Sur la scène politique canadienne, la bureaucratie syndicale a été un pilier de l'entente libérale-NPD (à laquelle le NPD a mis fin le mois dernier pour des raisons opportunistes) qui a permis au gouvernement libéral minoritaire de Justin Trudeau de poursuivre librement son assaut contre les travailleurs au pays et sa politique d’agression à l’étranger – y compris son intégration à la guerre par procuration menée par Washington et l'OTAN contre la Russie en Ukraine et leur encerclement diplomatique et militaire de la Chine.

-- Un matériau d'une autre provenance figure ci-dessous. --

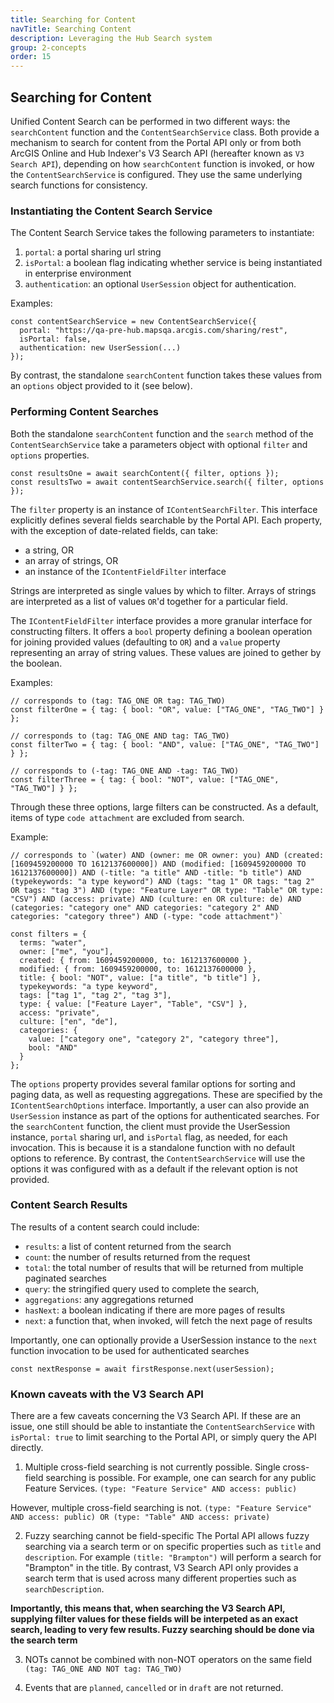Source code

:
 ```yaml
---
title: Searching for Content
navTitle: Searching Content
description: Leveraging the Hub Search system
group: 2-concepts
order: 15
---
```


## Searching for Content

Unified Content Search can be performed in two different ways: the `searchContent` function and the `ContentSearchService` class. Both provide a mechanism to search for content from the Portal API only or from both ArcGIS Online and Hub Indexer's V3 Search API (hereafter known as `V3 Search API`), depending on how `searchContent` function is invoked, or how the `ContentSearchService` is configured. They use the same underlying search functions for consistency.

### Instantiating the Content Search Service

The Content Search Service takes the following parameters to instantiate:

1. `portal`: a portal sharing url string
2. `isPortal`: a boolean flag indicating whether service is being instantiated in enterprise environment
3. `authentication`: an optional `UserSession` object for authentication.

Examples:

```
const contentSearchService = new ContentSearchService({
  portal: "https://qa-pre-hub.mapsqa.arcgis.com/sharing/rest",
  isPortal: false,
  authentication: new UserSession(...)
});
```

By contrast, the standalone `searchContent` function takes these values from an `options` object provided to it (see below).

### Performing Content Searches

Both the standalone `searchContent` function and the `search` method of the `ContentSearchService` take a parameters object with optional `filter` and `options` properties.

```
const resultsOne = await searchContent({ filter, options });
const resultsTwo = await contentSearchService.search({ filter, options });
```

The `filter` property is an instance of `IContentSearchFilter`. This interface explicitly defines several fields searchable by the Portal API. Each property, with the exception of date-related fields, can take:

- a string, OR
- an array of strings, OR
- an instance of the `IContentFieldFilter` interface

Strings are interpreted as single values by which to filter. Arrays of strings are interpreted as a list of values `OR`'d together for a particular field.

The `IContentFieldFilter` interface provides a more granular interface for constructing filters. It offers a `bool` property defining a boolean operation for joining provided values (defaulting to `OR`) and a `value` property representing an array of string values. These values are joined to gether by the boolean.

Examples:

```
// corresponds to (tag: TAG_ONE OR tag: TAG_TWO)
const filterOne = { tag: { bool: "OR", value: ["TAG_ONE", "TAG_TWO"] } };

// corresponds to (tag: TAG_ONE AND tag: TAG_TWO)
const filterTwo = { tag: { bool: "AND", value: ["TAG_ONE", "TAG_TWO"] } };

// corresponds to (-tag: TAG_ONE AND -tag: TAG_TWO)
const filterThree = { tag: { bool: "NOT", value: ["TAG_ONE", "TAG_TWO"] } };
```

Through these three options, large filters can be constructed. As a default, items of type `code attachment` are excluded from search.

Example:

```
// corresponds to `(water) AND (owner: me OR owner: you) AND (created: [1609459200000 TO 1612137600000]) AND (modified: [1609459200000 TO 1612137600000]) AND (-title: "a title" AND -title: "b title") AND (typekeywords: "a type keyword") AND (tags: "tag 1" OR tags: "tag 2" OR tags: "tag 3") AND (type: "Feature Layer" OR type: "Table" OR type: "CSV") AND (access: private) AND (culture: en OR culture: de) AND (categories: "category one" AND categories: "category 2" AND categories: "category three") AND (-type: "code attachment")`

const filters = {
  terms: "water",
  owner: ["me", "you"],
  created: { from: 1609459200000, to: 1612137600000 },
  modified: { from: 1609459200000, to: 1612137600000 },
  title: { bool: "NOT", value: ["a title", "b title"] },
  typekeywords: "a type keyword",
  tags: ["tag 1", "tag 2", "tag 3"],
  type: { value: ["Feature Layer", "Table", "CSV"] },
  access: "private",
  culture: ["en", "de"],
  categories: {
    value: ["category one", "category 2", "category three"],
    bool: "AND"
  }
};
```

The `options` property provides several familar options for sorting and paging data, as well as requesting aggregations. These are specified by the `IContentSearchOptions` interface. Importantly, a user can also provide an `UserSession` instance as part of the options for authenticated searches. For the `searchContent` function, the client must provide the UserSession instance, `portal` sharing url, and `isPortal` flag, as needed, for each invocation. This is because it is a standalone function with no default options to reference. By contrast, the `ContentSearchService` will use the options it was configured with as a default if the relevant option is not provided.

### Content Search Results

The results of a content search could include:

- `results`: a list of content returned from the search
- `count`: the number of results returned from the request
- `total`: the total number of results that will be returned from multiple paginated searches
- `query`: the stringified query used to complete the search,
- `aggregations`: any aggregations returned
- `hasNext`: a boolean indicating if there are more pages of results
- `next`: a function that, when invoked, will fetch the next page of results

Importantly, one can optionally provide a UserSession instance to the `next` function invocation to be used for authenticated searches

```
const nextResponse = await firstResponse.next(userSession);
```

### Known caveats with the V3 Search API

There are a few caveats concerning the V3 Search API. If these are an issue, one still should be able to instantiate the `ContentSearchService` with `isPortal: true` to limit searching to the Portal API, or simply query the API directly.

1. Multiple cross-field searching is not currently possible.
   Single cross-field searching is possible. For example, one can search for any public Feature Services.
   `(type: "Feature Service" AND access: public)`

However, multiple cross-field searching is not.
`(type: "Feature Service" AND access: public) OR (type: "Table" AND access: private)`

2. Fuzzy searching cannot be field-specific
   The Portal API allows fuzzy searching via a search term or on specific properties such as `title` and `description`. For example `(title: "Brampton")` will perform a search for "Brampton" in the title. By contrast, V3 Search API only provides a search term that is used across many different properties such as `searchDescription`.

**Importantly, this means that, when searching the V3 Search API, supplying filter values for these fields will be interpeted as an exact search, leading to very few results. Fuzzy searching should be done via the search term**

3. NOTs cannot be combined with non-NOT operators on the same field
   `(tag: TAG_ONE AND NOT tag: TAG_TWO)`

4. Events that are `planned`, `cancelled` or in `draft` are not returned.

Pour sa part, Québec solidaire, un parti de la pseudo-gauche, adopte une position tout aussi réactionnaire. QS boycotte de manière générale les manifestations propalestiniennes et soutient pleinement (derrière ses critiques creuses d’Israël) la politique pro-impérialiste de l'élite dirigeante canadienne et québécoise. Sous un masque de «neutralité», le parti refuse de dénoncer le régime Netanyahou et trace un signe d’égalité entre le génocide à Gaza et les «attaques terroristes du Hamas».
Devant l’absence de stratégie viable des organisations propalestiniennes et le rôle pro-impérialiste des appareils syndicaux et de la «gauche» officielle, plusieurs manifestants interviewés par le WSWS se demandaient, avec raison, comment aller de l’avant.

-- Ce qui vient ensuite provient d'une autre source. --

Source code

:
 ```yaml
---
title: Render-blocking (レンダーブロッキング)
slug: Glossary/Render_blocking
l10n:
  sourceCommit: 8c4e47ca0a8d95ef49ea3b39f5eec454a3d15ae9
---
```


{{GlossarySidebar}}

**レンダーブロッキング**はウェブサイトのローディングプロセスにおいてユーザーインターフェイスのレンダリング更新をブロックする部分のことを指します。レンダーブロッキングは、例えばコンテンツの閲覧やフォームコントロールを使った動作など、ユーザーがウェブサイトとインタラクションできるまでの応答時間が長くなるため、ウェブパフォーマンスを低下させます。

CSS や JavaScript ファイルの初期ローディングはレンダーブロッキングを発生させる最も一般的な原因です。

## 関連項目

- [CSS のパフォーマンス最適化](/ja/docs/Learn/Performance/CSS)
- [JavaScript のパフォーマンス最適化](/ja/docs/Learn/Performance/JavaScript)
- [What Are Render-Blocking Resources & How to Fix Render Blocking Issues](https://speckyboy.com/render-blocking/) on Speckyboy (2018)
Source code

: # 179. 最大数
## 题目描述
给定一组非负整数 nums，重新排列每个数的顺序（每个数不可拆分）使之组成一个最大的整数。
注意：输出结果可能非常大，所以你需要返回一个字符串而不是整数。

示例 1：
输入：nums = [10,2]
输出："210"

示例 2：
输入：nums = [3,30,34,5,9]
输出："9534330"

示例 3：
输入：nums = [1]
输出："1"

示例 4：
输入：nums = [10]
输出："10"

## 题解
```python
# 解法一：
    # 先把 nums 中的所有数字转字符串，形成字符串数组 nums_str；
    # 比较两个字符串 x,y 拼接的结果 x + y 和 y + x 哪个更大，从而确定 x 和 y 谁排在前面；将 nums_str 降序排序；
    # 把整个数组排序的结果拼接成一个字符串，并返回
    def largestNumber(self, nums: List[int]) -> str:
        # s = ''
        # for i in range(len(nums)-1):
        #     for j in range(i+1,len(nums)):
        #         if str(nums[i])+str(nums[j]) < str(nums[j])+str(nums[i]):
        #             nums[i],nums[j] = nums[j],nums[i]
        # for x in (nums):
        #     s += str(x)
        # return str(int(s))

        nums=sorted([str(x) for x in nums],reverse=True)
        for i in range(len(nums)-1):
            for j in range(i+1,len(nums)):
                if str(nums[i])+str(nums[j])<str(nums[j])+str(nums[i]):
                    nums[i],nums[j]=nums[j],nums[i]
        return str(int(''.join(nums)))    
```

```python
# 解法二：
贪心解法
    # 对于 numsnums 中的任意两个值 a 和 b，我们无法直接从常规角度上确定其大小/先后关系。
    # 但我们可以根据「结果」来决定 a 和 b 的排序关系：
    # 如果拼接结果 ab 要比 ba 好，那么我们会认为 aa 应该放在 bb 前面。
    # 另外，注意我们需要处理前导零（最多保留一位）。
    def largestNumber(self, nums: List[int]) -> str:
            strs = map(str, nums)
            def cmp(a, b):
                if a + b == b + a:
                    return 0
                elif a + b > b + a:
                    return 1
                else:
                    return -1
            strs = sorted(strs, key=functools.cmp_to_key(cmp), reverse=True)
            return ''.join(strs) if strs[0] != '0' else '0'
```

Rose, une jeune femme qui participe aux manifestations depuis le mois de janvier a affirmé qu’une «solution diplomatique ne semble pas du tout possible» et que «tous ces efforts ont été vains», ajoutant que «les Palestiniens et les Libanais sont laissés à eux-mêmes» par la diplomatie internationale.
Fatima, son amie a renchéri: «On pourrait arrêter les ventes et l’envoi d’armes à Israël, mais il faut reconnaître qu’Israël est un pion rattaché à l’impérialisme américain. Il faut être réaliste, la seule solution est la résistance».

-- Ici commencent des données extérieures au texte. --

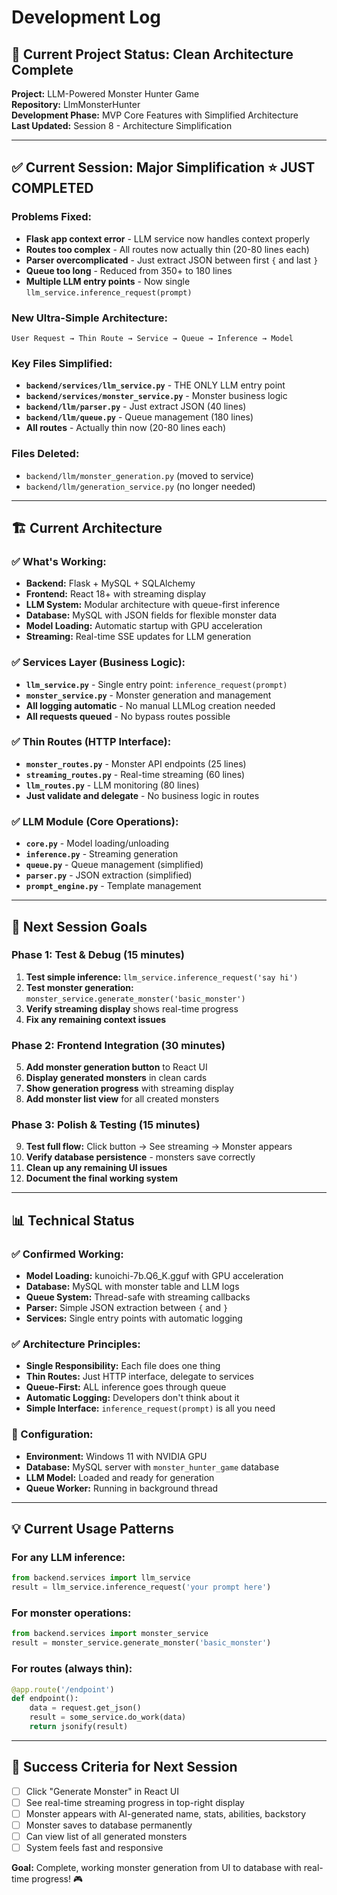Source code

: # Development Log

## 🎯 **Current Project Status: Clean Architecture Complete**

**Project:** LLM-Powered Monster Hunter Game  
**Repository:** LlmMonsterHunter  
**Development Phase:** MVP Core Features with Simplified Architecture  
**Last Updated:** Session 8 - Architecture Simplification

---

## ✅ **Current Session: Major Simplification** ⭐ **JUST COMPLETED**

### **Problems Fixed:**
- **Flask app context error** - LLM service now handles context properly
- **Routes too complex** - All routes now actually thin (20-80 lines each)
- **Parser overcomplicated** - Just extract JSON between first `{` and last `}`
- **Queue too long** - Reduced from 350+ to 180 lines
- **Multiple LLM entry points** - Now single `llm_service.inference_request(prompt)`

### **New Ultra-Simple Architecture:**
```
User Request → Thin Route → Service → Queue → Inference → Model
```

### **Key Files Simplified:**
- **`backend/services/llm_service.py`** - THE ONLY LLM entry point
- **`backend/services/monster_service.py`** - Monster business logic
- **`backend/llm/parser.py`** - Just extract JSON (40 lines)
- **`backend/llm/queue.py`** - Queue management (180 lines)
- **All routes** - Actually thin now (20-80 lines each)

### **Files Deleted:**
- `backend/llm/monster_generation.py` (moved to service)
- `backend/llm/generation_service.py` (no longer needed)

---

## 🏗️ **Current Architecture**

### **✅ What's Working:**
- **Backend:** Flask + MySQL + SQLAlchemy
- **Frontend:** React 18+ with streaming display
- **LLM System:** Modular architecture with queue-first inference
- **Database:** MySQL with JSON fields for flexible monster data
- **Model Loading:** Automatic startup with GPU acceleration
- **Streaming:** Real-time SSE updates for LLM generation

### **✅ Services Layer (Business Logic):**
- **`llm_service.py`** - Single entry point: `inference_request(prompt)`
- **`monster_service.py`** - Monster generation and management
- **All logging automatic** - No manual LLMLog creation needed
- **All requests queued** - No bypass routes possible

### **✅ Thin Routes (HTTP Interface):**
- **`monster_routes.py`** - Monster API endpoints (25 lines)
- **`streaming_routes.py`** - Real-time streaming (60 lines)  
- **`llm_routes.py`** - LLM monitoring (80 lines)
- **Just validate and delegate** - No business logic in routes

### **✅ LLM Module (Core Operations):**
- **`core.py`** - Model loading/unloading
- **`inference.py`** - Streaming generation
- **`queue.py`** - Queue management (simplified)
- **`parser.py`** - JSON extraction (simplified)
- **`prompt_engine.py`** - Template management

---

## 🎯 **Next Session Goals**

### **Phase 1: Test & Debug (15 minutes)**
1. **Test simple inference:** `llm_service.inference_request('say hi')`
2. **Test monster generation:** `monster_service.generate_monster('basic_monster')`
3. **Verify streaming display** shows real-time progress
4. **Fix any remaining context issues**

### **Phase 2: Frontend Integration (30 minutes)**
5. **Add monster generation button** to React UI
6. **Display generated monsters** in clean cards
7. **Show generation progress** with streaming display
8. **Add monster list view** for all created monsters

### **Phase 3: Polish & Testing (15 minutes)**
9. **Test full flow:** Click button → See streaming → Monster appears
10. **Verify database persistence** - monsters save correctly
11. **Clean up any remaining UI issues**
12. **Document the final working system**

---

## 📊 **Technical Status**

### **✅ Confirmed Working:**
- **Model Loading:** kunoichi-7b.Q6_K.gguf with GPU acceleration
- **Database:** MySQL with monster table and LLM logs
- **Queue System:** Thread-safe with streaming callbacks
- **Parser:** Simple JSON extraction between `{` and `}`
- **Services:** Single entry points with automatic logging

### **✅ Architecture Principles:**
- **Single Responsibility:** Each file does one thing
- **Thin Routes:** Just HTTP interface, delegate to services
- **Queue-First:** ALL inference goes through queue
- **Automatic Logging:** Developers don't think about it
- **Simple Interface:** `inference_request(prompt)` is all you need

### **🔧 Configuration:**
- **Environment:** Windows 11 with NVIDIA GPU
- **Database:** MySQL server with `monster_hunter_game` database
- **LLM Model:** Loaded and ready for generation
- **Queue Worker:** Running in background thread

---

## 💡 **Current Usage Patterns**

### **For any LLM inference:**
```python
from backend.services import llm_service
result = llm_service.inference_request('your prompt here')
```

### **For monster operations:**
```python
from backend.services import monster_service
result = monster_service.generate_monster('basic_monster')
```

### **For routes (always thin):**
```python
@app.route('/endpoint')
def endpoint():
    data = request.get_json()
    result = some_service.do_work(data)
    return jsonify(result)
```

---

## 🚀 **Success Criteria for Next Session**

- [ ] Click "Generate Monster" in React UI
- [ ] See real-time streaming progress in top-right display
- [ ] Monster appears with AI-generated name, stats, abilities, backstory
- [ ] Monster saves to database permanently
- [ ] Can view list of all generated monsters
- [ ] System feels fast and responsive

**Goal:** Complete, working monster generation from UI to database with real-time progress! 🎮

Les reporters du WSWS ont placé le génocide à Gaza dans le contexte d’une escalade des puissances impérialistes vers la guerre mondiale et la nécessité de s’orienter vers la classe ouvrière internationale pour s’y opposer. La discussion a ensuite porté sur la grève des débardeurs aux États-Unis.
Rose a dit qu’elle venait de Charleston en Caroline du Sud, où se trouve un des plus importants ports aux États-Unis. «J’aimerais voir, comme on l’a vu, des grèves pour de meilleures conditions et oui, que les travailleurs refusent de transporter ces armes sur les cargos».
Holly, une autre participante a abondé dans le même sens. «Si nous pouvions faire une pression économique comme une grève, ce serait efficace, car c’est notre argent qui finance ce génocide au fond. J’aimerais participer dans une telle action».
Fouad est un jeune homme de 29 ans d’origine palestinienne qui vit au Canada depuis 2001. Ses grands-parents sont des réfugiés qui ont dû quitter leur ville natale lors de la Nakba de 1948.
«Les bombes ne se lancent pas toutes seules», a-t-il dit d’entrée de jeu, «ça prend des milliards de dollars et ce sont nos gouvernements qui en sont complices».
Il a ajouté: «C’est l’hypocrisie pure! Les États-Unis, le Canada et Israël sont indissociables et font partie d’un même complot. Juste aujourd’hui, on apprenait que des avions américains et britanniques étaient utilisés pour bombarder la population palestinienne».
Il a lancé cet avertissement: «Si on ne les arrête pas, ce sera le Moyen-Orient et le reste du monde. Ils s’enlignent vers une guerre mondiale».
Fouad a conclu que «si 50 pour cent, même 20 pour cent, de la population se dit, on ne travaille pas et on s’oppose à la guerre, ce serait puissant. On serait une force majeure et ce serait historique».